In this index study, there was a significant difference between the changes in Hb concentrations at different time points and the pre-transfusion Hb concentration of participants. As expected, the mean post-transfusion Hb value of participants with pre-transfusion Hb value of ≤5g/dl was consistently lower than those of participants with pre-transfusion Hb value of > 5g/dl at all time points since participants were transfused with similar volumes of packed red blood cells per kg body weight.
Also, the linear regression analysis showed that the pre-transfusion Hb concentration, donor Hb concentration and the duration of storage of PRBC accounted for 65% of the changes seen in Hb concentration at 6 hours post-transfusion with the pre-transfusion Hb concentration responsible for 56.1% of these changes suggesting a significant positive relationship between the pre-transfusion Hb concentration and the changes in Hb concentration. This implies that the lower the pre-transfusion Hb concentration, the lower the post transfusion Hb concentration, signifying that participants with very low pre-transfusion Hb concentration are most likely to require additional blood transfusion in the correction of severe anaemia.
The increment in Hb concentration from the baseline following transfusion of 10 ml/kg body weight of PRBC as observed to peak at 12th hour post-transfusion with a value of 5.3g/dl, suggesting that transfusion of 10 ml/kg body weight of PRBC increased the Hb concentration from its baseline value by approximately 5g/dl.

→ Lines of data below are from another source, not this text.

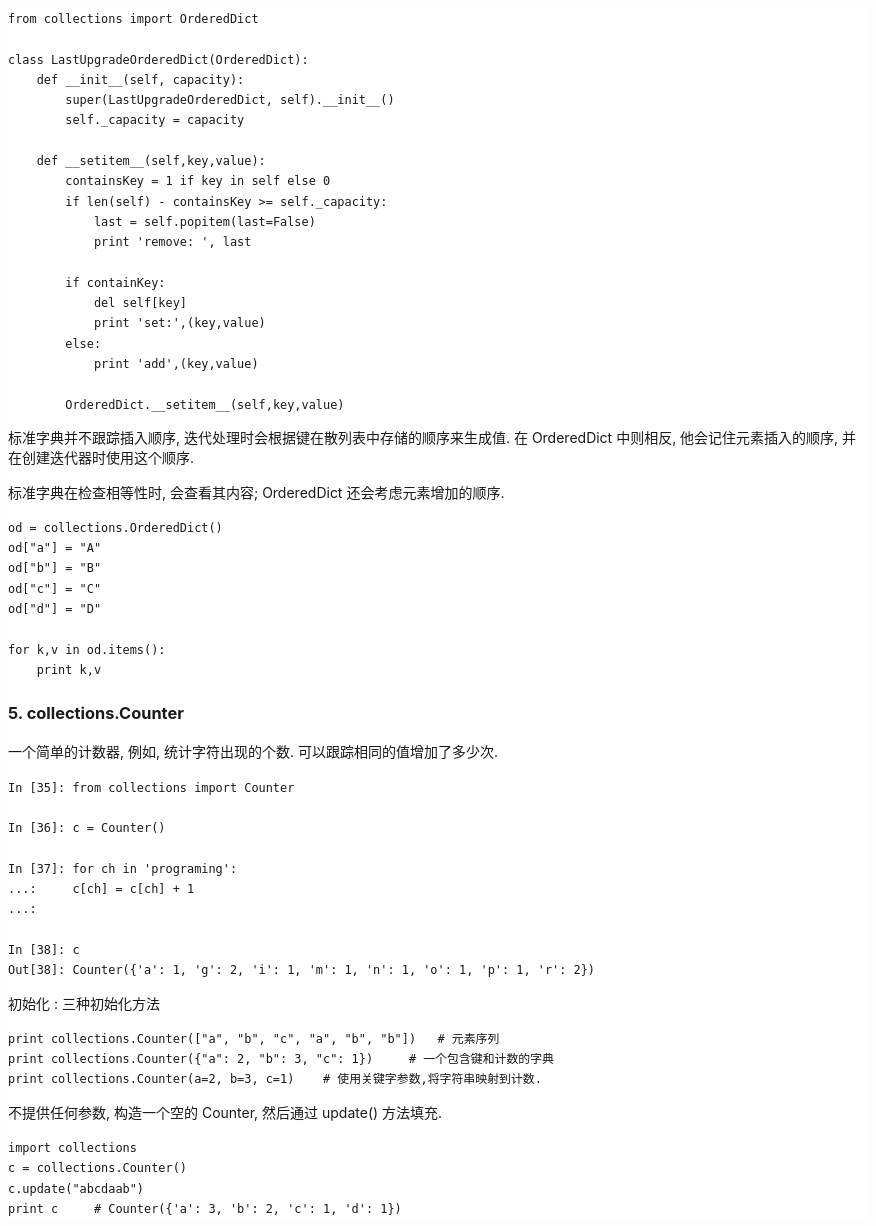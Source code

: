     from collections import OrderedDict

    class LastUpgradeOrderedDict(OrderedDict):
        def __init__(self, capacity):
            super(LastUpgradeOrderedDict, self).__init__()
            self._capacity = capacity
        
        def __setitem__(self,key,value):
            containsKey = 1 if key in self else 0
            if len(self) - containsKey >= self._capacity:
                last = self.popitem(last=False)
                print 'remove: ', last

            if containKey:
                del self[key]
                print 'set:',(key,value)
            else:
                print 'add',(key,value)

            OrderedDict.__setitem__(self,key,value)

标准字典并不跟踪插入顺序, 迭代处理时会根据键在散列表中存储的顺序来生成值. 在 OrderedDict 中则相反, 他会记住元素插入的顺序, 并在创建迭代器时使用这个顺序.

标准字典在检查相等性时, 会查看其内容; OrderedDict 还会考虑元素增加的顺序.

    od = collections.OrderedDict()
    od["a"] = "A"
    od["b"] = "B"
    od["c"] = "C"
    od["d"] = "D"

    for k,v in od.items():
        print k,v 

### 5. collections.Counter

一个简单的计数器, 例如, 统计字符出现的个数. 可以跟踪相同的值增加了多少次.

    In [35]: from collections import Counter

    In [36]: c = Counter()

    In [37]: for ch in 'programing':
    ...:     c[ch] = c[ch] + 1
    ...:     

    In [38]: c
    Out[38]: Counter({'a': 1, 'g': 2, 'i': 1, 'm': 1, 'n': 1, 'o': 1, 'p': 1, 'r': 2})

初始化 : 三种初始化方法

    print collections.Counter(["a", "b", "c", "a", "b", "b"])   # 元素序列
    print collections.Counter({"a": 2, "b": 3, "c": 1})     # 一个包含键和计数的字典
    print collections.Counter(a=2, b=3, c=1)    # 使用关键字参数,将字符串映射到计数.


不提供任何参数, 构造一个空的 Counter, 然后通过 update() 方法填充.

    import collections 
    c = collections.Counter()
    c.update("abcdaab")
    print c     # Counter({'a': 3, 'b': 2, 'c': 1, 'd': 1})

This finding is similar to that of Audu et al. [7], in Abuja, Nigeria who reported haematocrit increment of 14.7 % (approximately Hb concentration of 4.9g/dl) at the equilibration time following transfusion of PRBC.

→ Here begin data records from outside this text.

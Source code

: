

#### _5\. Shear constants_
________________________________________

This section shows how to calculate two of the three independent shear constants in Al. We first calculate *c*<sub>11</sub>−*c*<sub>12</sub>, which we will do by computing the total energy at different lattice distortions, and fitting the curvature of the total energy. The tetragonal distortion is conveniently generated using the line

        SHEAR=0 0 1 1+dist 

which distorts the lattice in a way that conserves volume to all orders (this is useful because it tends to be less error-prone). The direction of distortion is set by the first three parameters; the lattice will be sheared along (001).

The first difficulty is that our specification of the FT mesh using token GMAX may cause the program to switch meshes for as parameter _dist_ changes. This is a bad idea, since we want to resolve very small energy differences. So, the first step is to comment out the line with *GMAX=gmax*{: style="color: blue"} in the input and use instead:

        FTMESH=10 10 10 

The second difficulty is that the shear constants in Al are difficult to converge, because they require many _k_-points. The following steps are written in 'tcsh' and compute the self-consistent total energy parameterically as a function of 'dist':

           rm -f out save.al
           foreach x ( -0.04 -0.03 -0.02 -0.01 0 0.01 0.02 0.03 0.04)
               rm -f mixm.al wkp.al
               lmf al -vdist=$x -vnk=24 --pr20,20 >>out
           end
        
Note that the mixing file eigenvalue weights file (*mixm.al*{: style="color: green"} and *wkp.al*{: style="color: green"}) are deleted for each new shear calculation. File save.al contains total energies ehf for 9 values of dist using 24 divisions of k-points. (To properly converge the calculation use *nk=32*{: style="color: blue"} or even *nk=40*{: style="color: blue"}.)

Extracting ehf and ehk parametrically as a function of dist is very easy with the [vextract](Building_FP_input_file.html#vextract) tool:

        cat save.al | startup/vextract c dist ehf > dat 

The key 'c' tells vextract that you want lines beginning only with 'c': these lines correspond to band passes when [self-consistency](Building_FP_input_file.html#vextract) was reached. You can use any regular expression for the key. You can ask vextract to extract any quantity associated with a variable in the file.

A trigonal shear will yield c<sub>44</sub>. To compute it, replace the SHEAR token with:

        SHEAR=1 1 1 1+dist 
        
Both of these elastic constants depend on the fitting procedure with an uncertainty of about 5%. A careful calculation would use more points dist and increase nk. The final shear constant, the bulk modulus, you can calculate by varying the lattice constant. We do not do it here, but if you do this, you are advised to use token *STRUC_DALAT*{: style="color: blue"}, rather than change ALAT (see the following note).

However, Shrestha et al. [23], reported a Hb increment of 2.9g/dl after transfusion of 14.2ml/kg body weight of packed red blood cells with a mean haematocrit of 57%. However, patients with significant haemolysis were not excluded in their study and that may have affected the result
Oseni et al. [8], in Owo, South-west Nigeria reported a haematocrit increment of 11.5% (approximately Hb concentration of 3.8 g/dl) following transfusion of 15ml/ kg body weight of sedimented red cells. The difference in Hb concentration or haematocrit increment from baseline between this study and that by Oseni et al. [8], may be due to the difference in blood products used, Hb concentration of donor blood and volume of the blood product transfused.

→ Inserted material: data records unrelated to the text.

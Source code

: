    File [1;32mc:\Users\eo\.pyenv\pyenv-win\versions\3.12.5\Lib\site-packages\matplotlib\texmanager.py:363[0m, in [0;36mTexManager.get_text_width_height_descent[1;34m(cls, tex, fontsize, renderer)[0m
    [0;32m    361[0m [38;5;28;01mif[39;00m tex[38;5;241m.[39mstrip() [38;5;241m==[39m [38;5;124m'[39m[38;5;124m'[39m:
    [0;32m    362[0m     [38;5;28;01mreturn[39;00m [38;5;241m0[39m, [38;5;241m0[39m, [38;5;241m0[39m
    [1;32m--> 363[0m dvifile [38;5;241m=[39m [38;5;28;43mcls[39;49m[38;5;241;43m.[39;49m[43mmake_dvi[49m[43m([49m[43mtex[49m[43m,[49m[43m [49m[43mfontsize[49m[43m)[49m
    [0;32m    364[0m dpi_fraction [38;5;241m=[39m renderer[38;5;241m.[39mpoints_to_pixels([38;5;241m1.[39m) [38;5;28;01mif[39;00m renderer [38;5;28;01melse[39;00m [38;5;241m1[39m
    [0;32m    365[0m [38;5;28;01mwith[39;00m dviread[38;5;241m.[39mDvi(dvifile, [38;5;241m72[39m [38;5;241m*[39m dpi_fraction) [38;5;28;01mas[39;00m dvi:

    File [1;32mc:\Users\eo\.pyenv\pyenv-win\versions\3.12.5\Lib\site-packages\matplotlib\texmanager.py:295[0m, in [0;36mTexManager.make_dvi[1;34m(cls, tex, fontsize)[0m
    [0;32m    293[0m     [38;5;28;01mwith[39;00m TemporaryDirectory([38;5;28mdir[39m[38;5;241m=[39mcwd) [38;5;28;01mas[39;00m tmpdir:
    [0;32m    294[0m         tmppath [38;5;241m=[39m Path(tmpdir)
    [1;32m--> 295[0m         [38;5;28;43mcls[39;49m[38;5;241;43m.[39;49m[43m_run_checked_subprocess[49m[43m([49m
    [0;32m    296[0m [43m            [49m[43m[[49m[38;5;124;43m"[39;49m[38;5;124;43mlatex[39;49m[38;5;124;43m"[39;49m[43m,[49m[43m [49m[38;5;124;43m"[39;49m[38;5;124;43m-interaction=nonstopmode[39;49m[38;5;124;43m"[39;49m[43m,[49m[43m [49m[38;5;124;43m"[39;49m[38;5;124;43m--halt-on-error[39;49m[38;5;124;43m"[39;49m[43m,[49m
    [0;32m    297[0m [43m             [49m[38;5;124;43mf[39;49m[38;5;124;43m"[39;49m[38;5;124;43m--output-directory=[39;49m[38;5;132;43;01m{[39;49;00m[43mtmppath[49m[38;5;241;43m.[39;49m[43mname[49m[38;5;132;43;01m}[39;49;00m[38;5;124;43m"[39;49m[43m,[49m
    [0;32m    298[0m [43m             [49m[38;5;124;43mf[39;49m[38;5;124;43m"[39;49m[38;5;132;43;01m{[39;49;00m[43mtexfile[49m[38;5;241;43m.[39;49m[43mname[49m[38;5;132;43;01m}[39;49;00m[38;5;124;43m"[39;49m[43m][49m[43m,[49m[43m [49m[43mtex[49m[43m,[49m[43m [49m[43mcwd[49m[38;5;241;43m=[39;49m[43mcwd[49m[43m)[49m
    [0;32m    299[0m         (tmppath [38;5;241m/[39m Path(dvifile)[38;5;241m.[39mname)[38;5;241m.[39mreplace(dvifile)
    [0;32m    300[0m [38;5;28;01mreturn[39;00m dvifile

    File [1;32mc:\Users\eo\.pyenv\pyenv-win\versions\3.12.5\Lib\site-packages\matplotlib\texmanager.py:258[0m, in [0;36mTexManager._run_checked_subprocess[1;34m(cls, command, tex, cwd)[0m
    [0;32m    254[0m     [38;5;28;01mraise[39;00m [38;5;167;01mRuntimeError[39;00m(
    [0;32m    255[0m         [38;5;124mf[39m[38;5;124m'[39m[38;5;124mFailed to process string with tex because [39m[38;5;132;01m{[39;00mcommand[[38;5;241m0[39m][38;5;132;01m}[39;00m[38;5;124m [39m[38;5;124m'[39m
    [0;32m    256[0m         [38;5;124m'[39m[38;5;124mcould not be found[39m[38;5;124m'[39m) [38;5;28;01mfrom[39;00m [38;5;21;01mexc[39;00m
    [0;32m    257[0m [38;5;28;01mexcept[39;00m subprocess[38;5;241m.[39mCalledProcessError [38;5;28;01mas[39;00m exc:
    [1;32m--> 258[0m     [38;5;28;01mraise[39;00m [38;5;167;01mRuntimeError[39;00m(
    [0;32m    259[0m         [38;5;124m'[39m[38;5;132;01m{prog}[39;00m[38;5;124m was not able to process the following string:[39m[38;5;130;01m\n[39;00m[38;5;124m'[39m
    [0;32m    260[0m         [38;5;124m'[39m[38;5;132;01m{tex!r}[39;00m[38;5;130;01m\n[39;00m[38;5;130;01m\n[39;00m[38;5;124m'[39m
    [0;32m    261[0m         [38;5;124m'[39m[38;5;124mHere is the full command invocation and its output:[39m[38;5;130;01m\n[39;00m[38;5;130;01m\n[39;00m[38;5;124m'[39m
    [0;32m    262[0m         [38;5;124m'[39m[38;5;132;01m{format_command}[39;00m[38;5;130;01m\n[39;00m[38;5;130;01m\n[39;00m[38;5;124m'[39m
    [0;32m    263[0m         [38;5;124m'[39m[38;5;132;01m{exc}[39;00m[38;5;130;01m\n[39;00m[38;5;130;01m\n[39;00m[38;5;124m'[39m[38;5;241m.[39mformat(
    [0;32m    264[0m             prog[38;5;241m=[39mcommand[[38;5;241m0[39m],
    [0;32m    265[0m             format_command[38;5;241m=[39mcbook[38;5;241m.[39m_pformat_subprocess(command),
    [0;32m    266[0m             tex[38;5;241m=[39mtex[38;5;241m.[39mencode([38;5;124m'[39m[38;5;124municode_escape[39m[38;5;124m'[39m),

This study showed a relationship between donors Hb and changes in Hb concentration implying that the higher the donors Hb, the higher the rate of rise of Hb concentration. This is similar to the findings of Pilania et al. [21], who reported that the volume of PRBC transfused, baseline haematocrit of the neonate, and haematocrit of donor blood independently determined the rise in post transfusion haematocrit. This study, did not however,show any relationship between the age of recipient, gender, body mass index, volume of PRBC transfused, duration of storage of PRBC and changes in Hb concentration. Transfusion of 10 ml/kg body weight of PRBC increased the Hb concentration from its baseline value by approximately 5g/dl.